Originally I wanted to start a post of the “10 Worst” in Westchester. But fearing it might be removed, I decided to start a post of some of the tell tail signs of the worst. Here’s my first 10. I would love to see some additional ideas from other posters.

1. Silverware. Did they skimp here? If it’s diner quality forks and knives, you’re better off at the diner.

2. Stemware. Are they serving wine in a nice wineglass? Or is it a 6oz. “fill to the top” Libby glass. If it’s the latter of the two, expect yourself to buy wines that are worth less than $3 per bottle. Any restaurant that takes their wine serious invests in decent stemware.

3. Napkins? Open yours up and fold it into a triangle. Does it fold evenly? Again, X20 on the Hudson uses White Plains Linen. No skimping – anywhere. When a restaurant skimps on such a small detail, think they won’t do it with other things?

4. Rail Liquor.
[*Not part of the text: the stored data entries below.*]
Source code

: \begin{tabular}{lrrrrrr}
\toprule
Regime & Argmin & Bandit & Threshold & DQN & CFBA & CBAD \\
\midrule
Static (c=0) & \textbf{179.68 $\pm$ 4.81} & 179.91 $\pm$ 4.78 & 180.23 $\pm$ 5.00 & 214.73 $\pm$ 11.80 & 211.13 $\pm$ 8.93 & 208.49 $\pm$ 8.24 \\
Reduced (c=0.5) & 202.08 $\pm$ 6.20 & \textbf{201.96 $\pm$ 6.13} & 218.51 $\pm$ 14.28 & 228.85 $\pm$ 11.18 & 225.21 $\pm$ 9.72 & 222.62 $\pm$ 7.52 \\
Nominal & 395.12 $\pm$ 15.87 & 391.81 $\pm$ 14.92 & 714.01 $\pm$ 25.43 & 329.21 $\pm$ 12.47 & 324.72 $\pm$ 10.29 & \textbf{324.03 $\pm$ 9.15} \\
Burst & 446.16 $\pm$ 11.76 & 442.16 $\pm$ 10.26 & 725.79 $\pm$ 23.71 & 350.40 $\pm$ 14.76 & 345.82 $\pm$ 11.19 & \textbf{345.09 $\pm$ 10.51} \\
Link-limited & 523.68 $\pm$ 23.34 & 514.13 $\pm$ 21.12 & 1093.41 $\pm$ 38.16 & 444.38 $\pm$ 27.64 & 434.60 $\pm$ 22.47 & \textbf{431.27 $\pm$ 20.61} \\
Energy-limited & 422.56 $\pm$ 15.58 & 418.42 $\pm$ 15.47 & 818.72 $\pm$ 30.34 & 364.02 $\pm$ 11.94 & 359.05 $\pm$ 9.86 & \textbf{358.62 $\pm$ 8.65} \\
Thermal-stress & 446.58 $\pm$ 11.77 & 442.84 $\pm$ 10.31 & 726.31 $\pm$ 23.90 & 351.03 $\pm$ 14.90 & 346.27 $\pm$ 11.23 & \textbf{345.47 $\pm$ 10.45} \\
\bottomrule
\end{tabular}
Are they serving Red Roses whiskey for their house liquor? Restaurants that seek out the absolute cheapest liquors, do the same with food. Always.

5. Bathrooms. Always check the paper tissue. Skimping here saves the restaurants a few pennies but sends out a clear message as to what the think about their patrons.
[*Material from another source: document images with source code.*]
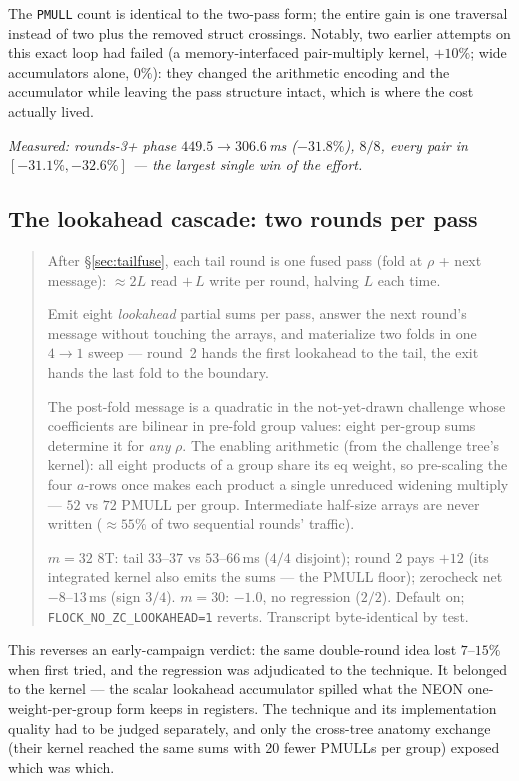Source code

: \documentclass[11pt]{article}
\newcommand{\code}[1]{\texttt{#1}}
\newenvironment{optsummary}{%
  \begin{quote}\small
  \begin{description}
  \setlength{\itemsep}{1pt}\setlength{\parsep}{0pt}\setlength{\topsep}{2pt}
}{%
  \end{description}
  \end{quote}
}
\begin{document}
\noindent
The \code{PMULL} count is identical to the two-pass form; the entire gain is
one traversal instead of two plus the removed struct crossings. Notably, two
earlier attempts on this exact loop had failed (a memory-interfaced pair-multiply
kernel, $+10\%$; wide accumulators alone, $0\%$): they changed the arithmetic
encoding and the accumulator while leaving the pass structure intact, which is
where the cost actually lived.

\emph{Measured: rounds-3+ phase $449.5\to306.6\,$ms ($-31.8\%$), $8/8$,
every pair in $[-31.1\%,-32.6\%]$ --- the largest single win of the effort.}

\subsection{The lookahead cascade: two rounds per pass}
\label{sec:cascade}

\begin{optsummary}
\item[Baseline:] After \S\ref{sec:tailfuse}, each tail round is one fused pass (fold at $\rho$ + next message): $\approx2L$ read $+\,L$ write per round, halving $L$ each time.
\item[Improvement:] Emit eight \emph{lookahead} partial sums per pass, answer the next round's message without touching the arrays, and materialize two folds in one $4{\to}1$ sweep --- round~2 hands the first lookahead to the tail, the exit hands the last fold to the boundary.
\item[Mechanism:] The post-fold message is a quadratic in the not-yet-drawn challenge whose coefficients are bilinear in pre-fold group values: eight per-group sums determine it for \emph{any} $\rho$. The enabling arithmetic (from the challenge tree's kernel): all eight products of a group share its eq weight, so pre-scaling the four $a$-rows once makes each product a single unreduced widening multiply --- $52$ vs $72$ PMULL per group. Intermediate half-size arrays are never written ($\approx55\%$ of two sequential rounds' traffic).
\item[Result:] $m{=}32$ 8T: tail $33$--$37$ vs $53$--$66\,$ms ($4/4$ disjoint); round 2 pays $+12$ (its integrated kernel also emits the sums --- the PMULL floor); zerocheck net $-8$--$13\,$ms (sign $3/4$). $m{=}30$: $-1.0$, no regression ($2/2$). Default on; \code{FLOCK\_NO\_ZC\_LOOKAHEAD=1} reverts. Transcript byte-identical by test.
\end{optsummary}

This reverses an early-campaign verdict: the same double-round idea lost
$7$--$15\%$ when first tried, and the regression was adjudicated to the
technique. It belonged to the kernel --- the scalar lookahead
accumulator spilled what the NEON one-weight-per-group form keeps in
registers. The technique and its implementation quality had to be judged
separately, and only the cross-tree anatomy exchange (their kernel
reached the same sums with 20 fewer PMULLs per group) exposed which was
which.
\end{document}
6. Hand Towels? If the bathroom has a blower that blows all the germs around while drying your hands, run.

7. May I see the kitchen? Just ask. Even if you could care less. If the response is sure, smile and say thanks. If they say Insurance doesn’t allow it, they’re lying. The health department allows patrons in the kitchen anytime if accompanied by an employee. Never trust a restaurant that won’t let you see the kitchen. P.S. If they say it’s illegal, ask them how over 50 restaurants in NYC have tasting tables in the kitchen.

8. Chef? Is there an executive chef that staffs the kitchen? If a kitchen is staffed by 5 non-english speaking guys, chances are they’re working strictly for a paycheck, not for their love of food. This translates directly to the food.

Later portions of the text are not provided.